Hypothesis Test for a Population Mean (2 of 5)

 

Learning Objectives

  • Under appropriate conditions, conduct a hypothesis test about a population mean. State a conclusion in context.

More on Checking Conditions for a T-Test

In practice, you will often see the use of a t-test with small samples. Technically, we can use the t-test with small samples only if we know the variable has a normal distribution in the population. But this is hard to verify. In addition, no variable has a perfect normal distribution. So what does the requirement that the “variable be normally distributed in the population” really mean?

We call a confidence interval or a hypothesis test robust if the confidence level or P-value does not change very much when the conditions for use of the procedure are not met.

T-procedures are robust when the variable is not normally distributed in the population, as long as the distribution is not heavily skewed. But how can we determine if the distribution of the variable in the population is heavily skewed? In this introductory course, we examine the distribution of the variable in the sample and make an educated guess about what is going on in the population.

Now we investigate this question: Can we tell from a sample whether the variable is normally distributed in the population?

Example

Variable Skewed in the Population

Let’s start with a skewed distribution in the population. Can we tell that this distribution is not normal by looking at random samples?

The following figure shows the monthly payment on first home mortgages for 5,000 people, as reported in the 2000 U.S. Census. Think of this as data from the population of a small town. From this population, we randomly selected 20 people. We did this three times.
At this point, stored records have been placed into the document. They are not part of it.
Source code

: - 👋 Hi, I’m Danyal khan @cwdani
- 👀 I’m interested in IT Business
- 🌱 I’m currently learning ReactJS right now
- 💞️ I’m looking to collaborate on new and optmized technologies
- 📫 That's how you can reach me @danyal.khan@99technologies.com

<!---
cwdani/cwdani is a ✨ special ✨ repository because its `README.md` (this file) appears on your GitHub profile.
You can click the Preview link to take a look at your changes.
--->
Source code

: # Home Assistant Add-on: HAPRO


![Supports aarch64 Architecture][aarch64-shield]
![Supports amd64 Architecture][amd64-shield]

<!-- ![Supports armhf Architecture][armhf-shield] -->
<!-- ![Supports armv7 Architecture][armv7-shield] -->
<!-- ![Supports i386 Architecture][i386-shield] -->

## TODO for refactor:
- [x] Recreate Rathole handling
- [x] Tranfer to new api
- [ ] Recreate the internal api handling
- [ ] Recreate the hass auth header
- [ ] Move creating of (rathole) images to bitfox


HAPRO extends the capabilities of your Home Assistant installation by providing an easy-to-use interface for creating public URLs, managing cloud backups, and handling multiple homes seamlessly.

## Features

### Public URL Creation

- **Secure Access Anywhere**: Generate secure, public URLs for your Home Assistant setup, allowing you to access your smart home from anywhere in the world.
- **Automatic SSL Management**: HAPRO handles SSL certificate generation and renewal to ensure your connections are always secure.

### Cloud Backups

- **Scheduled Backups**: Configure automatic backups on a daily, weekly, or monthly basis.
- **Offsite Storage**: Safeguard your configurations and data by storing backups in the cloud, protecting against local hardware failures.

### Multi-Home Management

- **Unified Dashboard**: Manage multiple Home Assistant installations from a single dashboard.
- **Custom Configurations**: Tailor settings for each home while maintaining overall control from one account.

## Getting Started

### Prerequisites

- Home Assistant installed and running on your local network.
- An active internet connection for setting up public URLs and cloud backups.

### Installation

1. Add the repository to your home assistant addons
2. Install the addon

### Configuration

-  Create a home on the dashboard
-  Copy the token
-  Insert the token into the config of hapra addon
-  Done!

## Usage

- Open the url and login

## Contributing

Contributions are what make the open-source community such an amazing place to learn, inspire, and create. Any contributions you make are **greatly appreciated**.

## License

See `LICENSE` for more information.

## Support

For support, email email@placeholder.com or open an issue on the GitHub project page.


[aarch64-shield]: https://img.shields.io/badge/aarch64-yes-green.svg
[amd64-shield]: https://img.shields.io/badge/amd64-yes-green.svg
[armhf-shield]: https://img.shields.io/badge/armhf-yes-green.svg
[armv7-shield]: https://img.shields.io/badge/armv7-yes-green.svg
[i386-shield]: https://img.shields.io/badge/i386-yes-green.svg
Notice that for each random sample, the shape of the distribution of the monthly payments in the sample is skewed to the right, just like the distribution in the population. In 2 of the 3 samples, we also see outliers, just as we see in the population. So by looking at the sample, we can get a pretty good sense that the variable is not normally distributed in the population.

First mortgage monthly payment from three random samples of 20 people. In the first (main) graph, the gray bars get smaller as the monthly cost of the mortgage payment goes up in cost. In the first random sample graph, the bars are much higher on the left. In the second graph, the bars are fairly even towards the middle of the graph and then they drop off. In graph three, the bars are more randomly spaced along the graph.
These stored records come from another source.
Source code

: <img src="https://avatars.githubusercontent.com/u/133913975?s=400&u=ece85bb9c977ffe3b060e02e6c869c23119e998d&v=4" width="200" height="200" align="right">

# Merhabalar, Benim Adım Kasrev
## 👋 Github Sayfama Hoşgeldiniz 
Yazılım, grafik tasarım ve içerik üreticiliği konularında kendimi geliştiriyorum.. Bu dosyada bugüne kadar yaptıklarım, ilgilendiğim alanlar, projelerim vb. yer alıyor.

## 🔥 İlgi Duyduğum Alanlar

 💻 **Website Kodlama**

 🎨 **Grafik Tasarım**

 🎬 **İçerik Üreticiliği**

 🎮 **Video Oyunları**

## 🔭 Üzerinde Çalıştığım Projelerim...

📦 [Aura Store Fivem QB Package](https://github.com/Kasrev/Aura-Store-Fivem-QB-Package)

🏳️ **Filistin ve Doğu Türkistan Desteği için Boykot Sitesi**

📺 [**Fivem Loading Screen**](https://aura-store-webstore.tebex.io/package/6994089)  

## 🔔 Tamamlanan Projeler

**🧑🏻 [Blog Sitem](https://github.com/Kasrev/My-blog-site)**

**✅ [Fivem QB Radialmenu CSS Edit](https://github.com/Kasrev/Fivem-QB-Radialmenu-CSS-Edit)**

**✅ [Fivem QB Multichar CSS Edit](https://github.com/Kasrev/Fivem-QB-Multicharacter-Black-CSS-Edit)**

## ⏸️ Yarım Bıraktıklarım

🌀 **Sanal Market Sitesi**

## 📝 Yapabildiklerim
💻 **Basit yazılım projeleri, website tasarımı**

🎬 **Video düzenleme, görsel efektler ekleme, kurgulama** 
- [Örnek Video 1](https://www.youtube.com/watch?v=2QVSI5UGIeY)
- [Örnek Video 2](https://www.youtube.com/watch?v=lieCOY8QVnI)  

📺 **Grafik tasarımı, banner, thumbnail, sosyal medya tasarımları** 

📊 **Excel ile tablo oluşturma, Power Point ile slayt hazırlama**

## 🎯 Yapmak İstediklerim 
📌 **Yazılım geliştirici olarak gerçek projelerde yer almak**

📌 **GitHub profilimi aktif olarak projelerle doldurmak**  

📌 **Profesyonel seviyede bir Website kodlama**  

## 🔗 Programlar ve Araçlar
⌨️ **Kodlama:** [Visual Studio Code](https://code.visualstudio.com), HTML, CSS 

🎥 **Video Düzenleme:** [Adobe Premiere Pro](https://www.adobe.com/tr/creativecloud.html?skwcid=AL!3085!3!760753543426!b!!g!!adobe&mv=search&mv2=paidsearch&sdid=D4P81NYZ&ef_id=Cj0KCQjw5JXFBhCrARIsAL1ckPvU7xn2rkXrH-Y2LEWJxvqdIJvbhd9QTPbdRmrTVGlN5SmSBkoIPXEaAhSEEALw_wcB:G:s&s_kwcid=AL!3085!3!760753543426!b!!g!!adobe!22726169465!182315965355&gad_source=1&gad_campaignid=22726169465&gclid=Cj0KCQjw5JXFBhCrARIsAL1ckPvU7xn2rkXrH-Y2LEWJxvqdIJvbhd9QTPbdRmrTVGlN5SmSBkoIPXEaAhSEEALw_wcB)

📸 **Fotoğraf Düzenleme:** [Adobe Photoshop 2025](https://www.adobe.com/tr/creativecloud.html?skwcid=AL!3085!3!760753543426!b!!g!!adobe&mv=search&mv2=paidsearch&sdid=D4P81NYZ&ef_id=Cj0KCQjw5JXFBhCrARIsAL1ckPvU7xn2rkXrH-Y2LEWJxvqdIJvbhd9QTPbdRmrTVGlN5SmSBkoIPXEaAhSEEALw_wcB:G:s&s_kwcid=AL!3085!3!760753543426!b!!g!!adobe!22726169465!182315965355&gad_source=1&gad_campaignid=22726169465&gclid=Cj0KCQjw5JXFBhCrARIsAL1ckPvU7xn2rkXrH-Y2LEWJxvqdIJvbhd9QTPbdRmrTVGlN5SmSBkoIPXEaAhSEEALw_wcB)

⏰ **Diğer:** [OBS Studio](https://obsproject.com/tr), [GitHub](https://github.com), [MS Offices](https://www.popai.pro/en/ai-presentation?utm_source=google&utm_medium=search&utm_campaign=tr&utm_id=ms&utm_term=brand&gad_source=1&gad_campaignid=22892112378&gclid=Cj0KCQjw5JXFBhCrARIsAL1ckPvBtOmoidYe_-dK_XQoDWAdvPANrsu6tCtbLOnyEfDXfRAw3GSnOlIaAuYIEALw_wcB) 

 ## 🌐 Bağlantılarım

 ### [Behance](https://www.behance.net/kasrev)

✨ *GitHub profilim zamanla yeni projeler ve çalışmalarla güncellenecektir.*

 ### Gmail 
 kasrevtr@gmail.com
In this example, the sample size is less than 30. We can use the t-test only if the variable is normally distributed in the population. The shape of the distribution in any one of these samples suggests that the variable has a skewed distribution in the population, so we would not conduct a t-test with any of these samples.

Example

Variable Normal in the Population

Now we look at a variable that has an approximately normal distribution in the population. Can we tell that this distribution is approximately normal by looking at random samples?

The following graphs show the heights (in centimeters) of 5,000 women. Think of this as data from the population of a small town. From this population, we randomly selected 20 women. We did this three times. Notice that for each random sample, the shape of the distribution of the heights in the sample is not skewed, and there are no outliers. By looking at the sample, we can get a pretty good sense that the variable is not skewed in the population, which suggests that the variable may be somewhat normally distributed in the population.

The graphs of three random samples of the heights of 20 women taken from the population of a small town all look fairlysimilar to each other.

In this example, the sample size is less than 30. We can only use the t-test if the variable is normally distributed in the population. The shape of the distribution in any one of these samples indicates that the variable does not have a skewed distribution in the population, suggesting that the distribution in the population is somewhat normal. Since the t-procedures are robust, we would conduct a t-test with any of these samples.

What’s the Main Point?

We previously stated the conditions for use of the t-procedures as follows:

(1) If the variable is normally distributed in the population, you can always use the t-procedures.

(2) If the variable is not normally distributed in the population (or you can’t determine this factor), the sample size must be greater than 30 for safe use of the t-procedures.

We are now loosening these conditions somewhat because the t-procedures are robust.

(3) If the sample is small (n ≤ 30), plot the data. If the distribution in the sample is not heavily skewed and does not have outliers, then we assume the variable is somewhat normally distributed in the population, so we use t-procedures.

Comment

If we use a t-procedure for a small sample (n ≤ 30), it is good practice to include a disclaimer with the conclusion. We might say something like, “On the basis of the sample, we are assuming that the variable is distributed without strong skew or extreme outliers in the population. The conclusion from this test is valid only if this assumption is true.”

Learn By Doing

Each histogram in the following questions represents a random sample. We do not know if the variable has a normal distribution in the population, but we want to run a t-test to test a claim about the population mean. For each histogram, choose the option that best describes how to proceed with the hypothesis test.

Comment

Recall that the sample mean and standard deviation are not resistant to outliers. An outlier in the data can make the mean and standard deviation poor measures of center and spread. So why can we use data from large samples even if the data has an outlier? Well, if the sample is large enough, the distribution of sample means will still be approximately normal. And the t-model will be a good fit when we estimate the standard error of the sample means using the sample standard deviation. This is the important point. The P-value and confidence level come from a model of the sampling distribution, not from a model of the population’s distribution.

Summary in a Diagram

Summary of the material covered so far. Shows that if distribution is skewed in the population (or data suggests this), sample means are normally distributed only if sample size is large. Use a T-Model only of sample size is large. If distribution is normal in the population (or data suggests this), Sample means are always normally distributed. Use a T-Model.